Walking women by Aman

Women, Market Mechanisms and the Environment

Women form 70% of the world’s poor. Due to the fact that they spend a lot of their time on unpaid household and caretaking activities, and because they are still discriminated against in terms of pay and labor conditions, women’s estimated earned income in comparison to men is 57% in industrialized countries, 40% in Latin America and South Asia and just 30% in the Middle East and North Africa.

Women also own far less land than men, partly because they are excluded from inheritance in many traditional legal systems.

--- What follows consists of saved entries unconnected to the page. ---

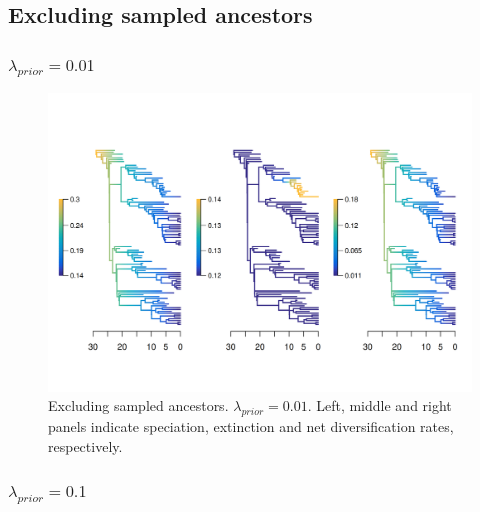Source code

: \documentclass[a4paper, 12pt]{article}
\begin{document}
\subsection{Excluding sampled ancestors}

\subsubsection{$\lambda_{prior} = 0.01$}

\begin{figure}[H]
  \centering
  \includegraphics[width = \linewidth]{figures/diversification/sensitivity-analyses/shifts-0-01/sensitivity-analysis-noanc-0-01.png}
  \caption{Excluding sampled ancestors. $\lambda_{prior} = 0.01$. Left, middle and right panels indicate speciation, extinction and net diversification rates, respectively.}
  \label{fig-noanc-0-01}
\end{figure}

\subsubsection{$\lambda_{prior} = 0.1$}
\end{document}
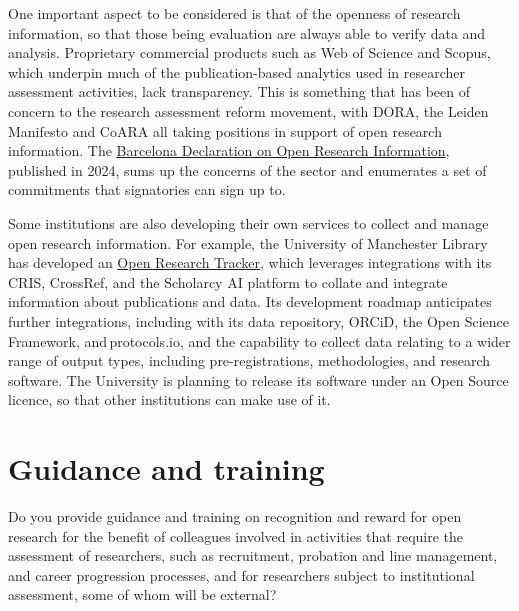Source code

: \documentclass[
  letterpaper,
  DIV=11,
  numbers=noendperiod,
  oneside]{scrreprt}
\begin{document}
One important aspect to be considered is that of the openness of
research information, so that those being evaluation are always able to
verify data and analysis. Proprietary commercial products such as Web of
Science and Scopus, which underpin much of the publication-based
analytics used in researcher assessment activities, lack transparency.
This is something that has been of concern to the research assessment
reform movement, with DORA, the Leiden Manifesto and CoARA all taking
positions in support of open research information. The
\href{https://barcelona-declaration.org/}{Barcelona Declaration on Open
Research Information}, published in 2024, sums up the concerns of the
sector and enumerates a set of commitments that signatories can sign up
to.

Some institutions are also developing their own services to collect and
manage open research information. For example, the University of
Manchester Library has developed an
\href{https://www.openresearch.manchester.ac.uk/support/tracker/}{Open
Research Tracker}, which leverages integrations with its CRIS, CrossRef,
and the Scholarcy AI platform to collate and integrate information about
publications and data. Its development roadmap anticipates further
integrations, including with its data repository, ORCiD, the Open
Science Framework, and\,protocols.io, and the capability to collect data
relating to a wider range of output types, including pre-registrations,
methodologies, and research software. The University is planning to
release its software under an Open Source licence, so that other
institutions can make use of it.


\chapter{Guidance and training}\label{guidance-and-training}

\begin{tcolorbox}[enhanced jigsaw, colback=white, toprule=.15mm, colframe=quarto-callout-color-frame, arc=.35mm, opacityback=0, bottomrule=.15mm, breakable, left=2mm, leftrule=.75mm, rightrule=.15mm]

Do you provide guidance and training on recognition and reward for open
research for the benefit of colleagues involved in activities that
require the assessment of researchers, such as recruitment, probation
and line management, and career progression processes, and for
researchers subject to institutional assessment, some of whom will be
external?

\end{tcolorbox}
\end{document}

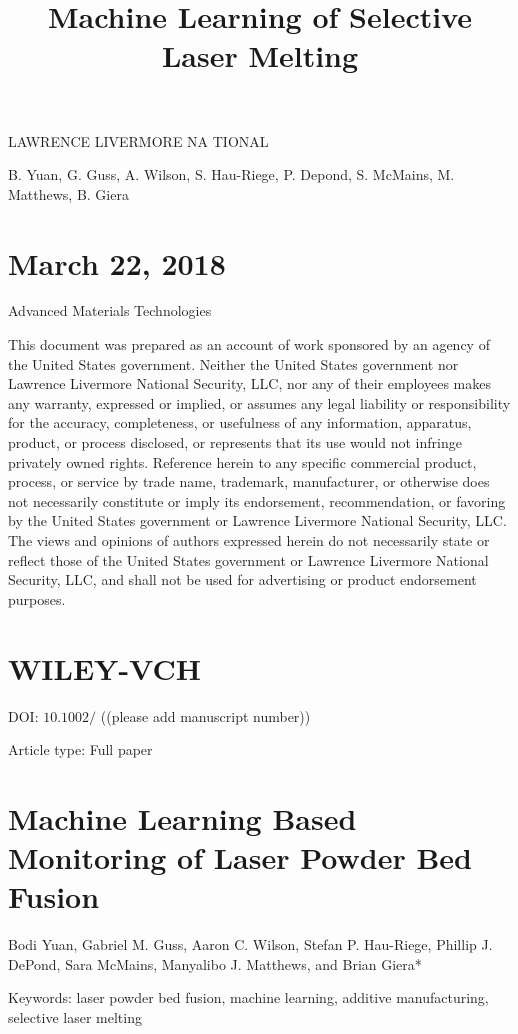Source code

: \documentclass[10pt]{article}
\title{Machine Learning of Selective Laser Melting }
\author{}
\date{}
\begin{document}
\maketitle
LAWRENCE LIVERMORE NA TIONAL

B. Yuan, G. Guss, A. Wilson, S. Hau-Riege, P. Depond, S. McMains, M. Matthews, B. Giera

\section*{March 22, 2018}
Advanced Materials Technologies

This document was prepared as an account of work sponsored by an agency of the United States government. Neither the United States government nor Lawrence Livermore National Security, LLC, nor any of their employees makes any warranty, expressed or implied, or assumes any legal liability or responsibility for the accuracy, completeness, or usefulness of any information, apparatus, product, or process disclosed, or represents that its use would not infringe privately owned rights. Reference herein to any specific commercial product, process, or service by trade name, trademark, manufacturer, or otherwise does not necessarily constitute or imply its endorsement, recommendation, or favoring by the United States government or Lawrence Livermore National Security, LLC. The views and opinions of authors expressed herein do not necessarily state or reflect those of the United States government or Lawrence Livermore National Security, LLC, and shall not be used for advertising or product endorsement purposes.

\section*{WILEY-VCH}
DOI: $10.1002 /$ ((please add manuscript number))

Article type: Full paper

\section*{Machine Learning Based Monitoring of Laser Powder Bed Fusion}
Bodi Yuan, Gabriel M. Guss, Aaron C. Wilson, Stefan P. Hau-Riege, Phillip J. DePond, Sara McMains, Manyalibo J. Matthews, and Brian Giera*

Keywords: laser powder bed fusion, machine learning, additive manufacturing, selective laser melting
\end{document}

Even in a country like Brazil, where they are not formally discriminated against in a legal sense, they still only own 11% of private land.

In some traditional cultures in other parts of the world, married women cannot own their own land and property at all. Because of this, they have less money and fewer capital assets. They are thus disadvantaged in market economies.

The conventional development response has been to try to adapt and integrate women into the market economy. But whilst efforts such as micro-financing schemes are well-intended, they have not been able to solve the fundamental inequities that persist.

Women start off at a disadvantage in an increasingly competitive society, in part as a consequence of their reproductive roles, which cause them to spend more time on unpaid labor than men. There has been little or no interest in trying to adapt mainstream economies to the needs of women (for example, by promoting policies that recognize the economic value of women’s unpaid labor in the household.)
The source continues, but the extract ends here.